A friend of mine, who studied genetics at university, once told me a story of these birds that had been bred in captivity for generations, they had never been out in the wild. Yet when the keepers flew a kite over them in the shape of a raptor, the chicks cowered in their nest. They seem to instinctively know what was a threat or danger, they seemed to have some sort of genetic, hard wired in memory passed down through the generations.
What has this got to do with Slow Parenting? I hear you ask, well…
When I first became a parent, I had never really had much experience (well none really) with babies and children. So I did what I imagine most people do, and that is try and hoover up as much data as possible. I turned to books, blogs, articles, Youtube videos, anything that might give me a little bit of comfort that I actually knew what to do. Many of these had dizzying amounts of information (but often seemed to miss out what was, to me, the crucial piece of knowledge), and many contradicted each other in sometimes fundamental ways.
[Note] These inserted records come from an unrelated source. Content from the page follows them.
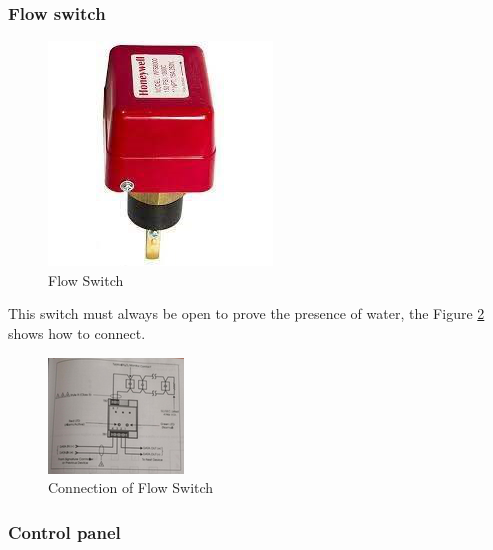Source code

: \documentclass[12pt,fleqn]{book} %
\begin{document}
    \subsubsection{Flow switch}
    \begin{figure}[!h]
    \centering
    \includegraphics[width=0.5\linewidth]{hamdy 42.png}
    \caption{Flow Switch}
    \label{fig:hamdy 42}
\end{figure}
    This switch must always be open to prove the presence of water, the  Figure \ref{fig:hamdy 41} shows how to connect.
    \begin{figure}[!h]
    \centering
    \includegraphics[width=1\linewidth]{hamdy 41.png}
    \caption{Connection of Flow Switch}
    \label{fig:hamdy 41}
    \end{figure}
\subsubsection{Control panel}
\end{document}
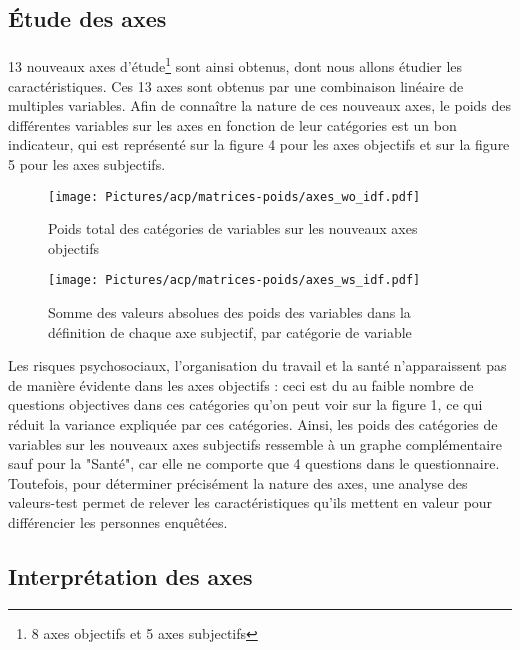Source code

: \documentclass[11pt,fleqn,a4paper,openany,frenchb]{book} %
\begin{document}
\subsection{\'Etude des axes }
\paragraph{}
13 nouveaux axes d'étude\footnote{8 axes objectifs et 5 axes subjectifs} sont ainsi obtenus, dont nous allons étudier les caractéristiques. Ces 13 axes sont obtenus par une combinaison linéaire de multiples variables. Afin de connaître la nature de ces nouveaux axes, le poids des différentes variables sur les axes en fonction de leur catégories est un bon indicateur, qui est représenté sur la figure 4 pour les axes objectifs et sur la figure 5 pour les axes subjectifs. 
\begin{figure}[!h]
    \centering
  \texttt{[image: Pictures/acp/matrices-poids/axes\_wo\_idf.pdf]}
    \caption{Poids total des catégories de variables sur les nouveaux axes objectifs}
    \label{fig:ACPobj}
\end{figure}


\begin{figure}[!h]
  \centering
  \texttt{[image: Pictures/acp/matrices-poids/axes\_ws\_idf.pdf]}
  \caption{Somme des valeurs absolues des poids des variables dans la définition de chaque axe subjectif, par catégorie de variable}
  \label{fig:ACPsubj}
\end{figure}

Les risques psychosociaux, l'organisation du travail et la santé n'apparaissent pas de manière évidente dans les axes objectifs : ceci est du au faible nombre de questions objectives dans ces catégories qu'on peut voir sur la figure 1, ce qui réduit la variance expliquée par ces catégories. Ainsi, les poids des catégories de variables sur les nouveaux axes subjectifs ressemble à un graphe complémentaire sauf pour la "Santé", car elle ne comporte que 4 questions dans le questionnaire. Toutefois, pour déterminer précisément la nature des axes, une analyse des valeurs-test permet de relever les caractéristiques qu'ils mettent en valeur pour différencier les personnes enquêtées.%

\subsection{Interprétation des axes}
\end{document}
Do we do “baby led” or do we try and create a routine? Do we use disposable nappies or reusable ones? All sides had their champions and critics and I just ended up utterly confused and feeling more concerned than ever that I didn’t have a clue what I was doing. I became overwhelmed and decision paralysis set in and just started to ignore it all.
Which was the best thing I did!
You see, the most basic reason we are here as humans is to reproduce. We have been doing it for millions of years through countless generations. As a species as a whole we are very experienced at it. One could say “it comes naturally to us”. Of course it does, if we weren’t good at reproducing and nurturing our offspring we would have died out years ago. Some of the skills of being a parent are undoubtably taught from one generation to the next, but I reckon much comes from that genetic memory. It’s hardwired in. We just need to trust it.
All these well meaning, but overwhelming baby guides have educated that natural instinct out of us (or our confidence to trust it at least).
In my little book “A Pocket Guide For The Flaneur of Life” (you can get it here UK or here US – please ignore the one star review, it is just mean) I talk about Trust being a a fundamental part of being a Flaneur of Life:
Trust is the big one. Trust is where the difference is made! So, trust in what?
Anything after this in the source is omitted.